As it happens, tomorrow is also the sixty-sixth anniversary of the Greensboro, NC “sit-in” movement, when students at the North Carolina Agricultural and Technical State University demanded to be served at a segregated Woolworth lunch counter.

The extraordinary decision by those students to commit nonviolent resistance against injustice was not done on impulse. Much preparation went beforehand. This tactic had been tried before but did not spark of movement.

This one did, triggering similar protests in 55 cities and 13 states. One of my dear friends, then a student at Wake Forest University in nearby Winston-Salem, was among the first white students to join that action. (See George Williamson’s memoir, Born in Sin, Upended in Grace. For more on the inaugural sit-in, see “How the Greensboro Four Sit-In Sparked a Movement.”)

It’s instructive, too, to recall that most every major civil rights movement episode was initiated by local communities. Dr. King’s presence certainly brought national attention, strategy focus, additional activists, and necessary funding. But the spark that prompted the blaze almost always came from localized leaders and networks.

The coincidence of St. Brigit’s feast day and the Greensboro action is a fitting framework to think of the kind of formation people of faith must undertake.
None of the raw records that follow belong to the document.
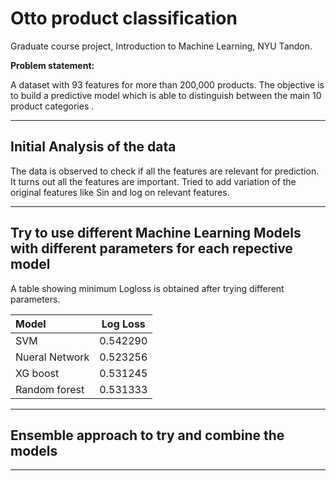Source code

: # Otto product classification
Graduate course project, Introduction to Machine Learning, NYU Tandon.

**Problem statement:**

A dataset with 93 features for more than 200,000 products. The objective is to build a predictive model which is able to distinguish between the main 10 product categories .

---------------------------
## Initial Analysis of the data

The data is observed to check if all the features  are relevant for prediction. It turns out all the features are important. Tried to add variation of the original features like Sin and log on relevant features. 

---------------------------
## Try to use different Machine Learning Models with different parameters for each repective model

A table showing minimum Logloss is obtained after trying different parameters.

| Model          | Log Loss       | 
| :---           |     :---:      |
| SVM            | 0.542290       |
| Nueral Network | 0.523256       |
| XG boost       | 0.531245       |
| Random forest  | 0.531333       |

---------------------------
## Ensemble approach to try and combine the models



---------------------------
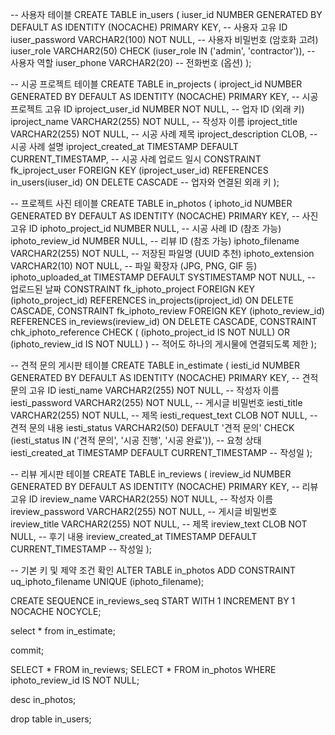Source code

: -- 사용자 테이블
CREATE TABLE in_users (
    iuser_id NUMBER GENERATED BY DEFAULT AS IDENTITY  (NOCACHE)  PRIMARY KEY, -- 사용자 고유 ID
    iuser_password VARCHAR2(100) NOT NULL, -- 사용자 비밀번호 (암호화 고려)
    iuser_role VARCHAR2(50) CHECK (iuser_role IN ('admin', 'contractor')), -- 사용자 역할
    iuser_phone VARCHAR2(20) -- 전화번호 (옵션)
);

-- 시공 프로젝트 테이블
CREATE TABLE in_projects (
    iproject_id NUMBER GENERATED BY DEFAULT AS IDENTITY  (NOCACHE)  PRIMARY KEY, -- 시공 프로젝트 고유 ID
    iproject_user_id NUMBER NOT NULL, -- 업자 ID (외래 키)
    iproject_name VARCHAR2(255) NOT NULL, -- 작성자 이름
    iproject_title VARCHAR2(255) NOT NULL, -- 시공 사례 제목
    iproject_description CLOB, -- 시공 사례 설명
    iproject_created_at TIMESTAMP DEFAULT CURRENT_TIMESTAMP, -- 시공 사례 업로드 일시
    CONSTRAINT fk_iproject_user FOREIGN KEY (iproject_user_id) REFERENCES in_users(iuser_id) ON DELETE CASCADE -- 업자와 연결된 외래 키
);

-- 프로젝트 사진 테이블
CREATE TABLE in_photos (
    iphoto_id NUMBER GENERATED BY DEFAULT AS IDENTITY  (NOCACHE)  PRIMARY KEY, -- 사진 고유 ID
    iphoto_project_id NUMBER NULL, -- 시공 사례 ID (참조 가능)
    iphoto_review_id NUMBER NULL, -- 리뷰 ID (참조 가능)
    iphoto_filename VARCHAR2(255) NOT NULL, -- 저장된 파일명 (UUID 추천)
    iphoto_extension VARCHAR2(10) NOT NULL, -- 파일 확장자 (JPG, PNG, GIF 등)
    iphoto_uploaded_at TIMESTAMP DEFAULT SYSTIMESTAMP NOT NULL, -- 업로드된 날짜
    CONSTRAINT fk_iphoto_project FOREIGN KEY (iphoto_project_id) REFERENCES in_projects(iproject_id) ON DELETE CASCADE,
    CONSTRAINT fk_iphoto_review FOREIGN KEY (iphoto_review_id) REFERENCES in_reviews(ireview_id) ON DELETE CASCADE,
    CONSTRAINT chk_iphoto_reference CHECK (
        (iphoto_project_id IS NOT NULL) OR (iphoto_review_id IS NOT NULL)
    ) -- 적어도 하나의 게시물에 연결되도록 제한
);


-- 견적 문의 게시판 테이블
CREATE TABLE in_estimate (
    iesti_id NUMBER GENERATED BY DEFAULT AS IDENTITY (NOCACHE) PRIMARY KEY, -- 견적 문의 고유 ID
    iesti_name VARCHAR2(255) NOT NULL, -- 작성자 이름
    iesti_password VARCHAR2(255) NOT NULL, -- 게시글 비밀번호
    iesti_title VARCHAR2(255) NOT NULL, -- 제목
    iesti_request_text CLOB NOT NULL, -- 견적 문의 내용
    iesti_status VARCHAR2(50) DEFAULT '견적 문의' CHECK (iesti_status IN ('견적 문의', '시공 진행', '시공 완료')), -- 요청 상태
    iesti_created_at TIMESTAMP DEFAULT CURRENT_TIMESTAMP -- 작성일
);

-- 리뷰 게시판 테이블
CREATE TABLE in_reviews (
    ireview_id NUMBER GENERATED BY DEFAULT AS IDENTITY  (NOCACHE)  PRIMARY KEY, -- 리뷰 고유 ID
    ireview_name VARCHAR2(255) NOT NULL, -- 작성자 이름
    ireview_password VARCHAR2(255) NOT NULL, -- 게시글 비밀번호
    ireview_title VARCHAR2(255) NOT NULL, -- 제목
    ireview_text CLOB NOT NULL, -- 후기 내용
    ireview_created_at TIMESTAMP DEFAULT CURRENT_TIMESTAMP -- 작성일
);

-- 기본 키 및 제약 조건 확인
ALTER TABLE in_photos ADD CONSTRAINT uq_iphoto_filename UNIQUE (iphoto_filename);


CREATE SEQUENCE in_reviews_seq START WITH 1 INCREMENT BY 1 NOCACHE NOCYCLE;

select * from in_estimate;

commit;

SELECT * FROM in_reviews;
SELECT * FROM in_photos WHERE iphoto_review_id IS NOT NULL;

desc in_photos;

drop table in_users;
Clearly we need a beatific vision which Brigit’s prayer provides, I would say “mystical” vision, but the word in Englishmostly draws up images of esoteric hermits or rarefied saints. But, yes, a mystical vision, illimitable; a “thin space” experience where Heaven’s ecstasy and Earth’s agony overlay; a transcendent apprehension that, yes, “Earth has no sorrow that Heav’n cannot heal.”

Such intuitive grasp of the Beloved’s promise is essential if companions of Jesus are to withstand the inevitable storms and squalls of history’s rancor and hostility. Such an anchor is what allows us to face the rampaging powers, who mock the faithful, saying “you cannot withstand the storm,” and responding “I am the storm.”

A mountaintop experience, not unlike that of the story of Jesus’ “transfiguration,” when Jesus takes three of his disciples to a peak, where a glorious vision unfolds, where the Prophets Moses and Elijah appear. Impulsive Peter suggests tabernacles be built there. But no sooner had the rapturous moment ended, Jesus—ignoring Peter’s impetuous request—saying something to the effect of fugetaboutit and leads the three back down the mountain where they are immediately confronted by a man whose son had a “spirit” causing him to convulse, grind his teeth, and foam at the mouth, which some commentators think may have been epilepsy.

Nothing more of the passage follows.